_Your goal_.
Could you set down exactly the lines in the records below between the line holding "1. **Загрузка изображений**" and the line holding "- Открывашки для банок с маслом", inclusive?

_Data section_.
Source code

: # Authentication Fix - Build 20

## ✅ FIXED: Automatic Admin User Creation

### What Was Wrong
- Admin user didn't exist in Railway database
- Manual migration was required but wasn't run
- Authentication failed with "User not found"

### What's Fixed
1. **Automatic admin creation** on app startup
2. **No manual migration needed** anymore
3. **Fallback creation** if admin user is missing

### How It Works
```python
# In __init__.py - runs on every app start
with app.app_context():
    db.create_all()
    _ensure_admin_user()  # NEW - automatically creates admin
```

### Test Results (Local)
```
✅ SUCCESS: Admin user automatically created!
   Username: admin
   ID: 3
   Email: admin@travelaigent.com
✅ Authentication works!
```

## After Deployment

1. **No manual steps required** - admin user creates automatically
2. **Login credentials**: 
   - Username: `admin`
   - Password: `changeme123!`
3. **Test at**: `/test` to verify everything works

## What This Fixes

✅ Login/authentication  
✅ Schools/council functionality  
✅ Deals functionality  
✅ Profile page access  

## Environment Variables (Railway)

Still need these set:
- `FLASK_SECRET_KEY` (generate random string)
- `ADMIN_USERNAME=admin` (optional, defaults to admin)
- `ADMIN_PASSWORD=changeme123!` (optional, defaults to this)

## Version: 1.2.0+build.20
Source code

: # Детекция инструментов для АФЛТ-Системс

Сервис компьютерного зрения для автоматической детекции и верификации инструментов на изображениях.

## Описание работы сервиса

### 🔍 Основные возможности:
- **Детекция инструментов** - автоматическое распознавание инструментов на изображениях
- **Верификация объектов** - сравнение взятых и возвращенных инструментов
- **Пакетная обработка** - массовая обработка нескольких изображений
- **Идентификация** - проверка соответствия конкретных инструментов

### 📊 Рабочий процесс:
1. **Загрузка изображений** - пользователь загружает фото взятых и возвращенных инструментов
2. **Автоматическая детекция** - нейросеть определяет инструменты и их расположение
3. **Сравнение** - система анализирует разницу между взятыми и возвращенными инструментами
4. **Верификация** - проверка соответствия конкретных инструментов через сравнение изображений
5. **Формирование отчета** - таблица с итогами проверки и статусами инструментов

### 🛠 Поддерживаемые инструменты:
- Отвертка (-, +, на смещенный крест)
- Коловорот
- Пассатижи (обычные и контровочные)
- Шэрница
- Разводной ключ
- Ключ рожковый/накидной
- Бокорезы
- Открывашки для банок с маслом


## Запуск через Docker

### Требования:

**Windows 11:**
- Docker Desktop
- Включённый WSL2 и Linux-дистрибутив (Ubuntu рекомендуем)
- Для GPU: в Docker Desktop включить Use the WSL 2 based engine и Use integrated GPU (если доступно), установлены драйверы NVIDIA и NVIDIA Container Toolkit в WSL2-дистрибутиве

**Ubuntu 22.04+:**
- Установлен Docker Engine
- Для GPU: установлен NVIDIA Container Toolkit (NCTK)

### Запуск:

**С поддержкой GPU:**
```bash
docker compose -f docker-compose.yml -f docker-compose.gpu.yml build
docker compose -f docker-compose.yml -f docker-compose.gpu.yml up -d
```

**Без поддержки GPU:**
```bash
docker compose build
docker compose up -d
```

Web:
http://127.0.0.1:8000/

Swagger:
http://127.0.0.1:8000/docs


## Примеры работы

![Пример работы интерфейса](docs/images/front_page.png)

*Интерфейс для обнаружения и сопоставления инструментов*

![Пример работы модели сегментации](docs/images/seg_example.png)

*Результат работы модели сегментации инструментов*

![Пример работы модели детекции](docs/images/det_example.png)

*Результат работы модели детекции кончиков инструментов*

_Result below_.
1. **Загрузка изображений** - пользователь загружает фото взятых и возвращенных инструментов
2. **Автоматическая детекция** - нейросеть определяет инструменты и их расположение
3. **Сравнение** - система анализирует разницу между взятыми и возвращенными инструментами
4. **Верификация** - проверка соответствия конкретных инструментов через сравнение изображений
5. **Формирование отчета** - таблица с итогами проверки и статусами инструментов

### 🛠 Поддерживаемые инструменты:
- Отвертка (-, +, на смещенный крест)
- Коловорот
- Пассатижи (обычные и контровочные)
- Шэрница
- Разводной ключ
- Ключ рожковый/накидной
- Бокорезы
- Открывашки для банок с маслом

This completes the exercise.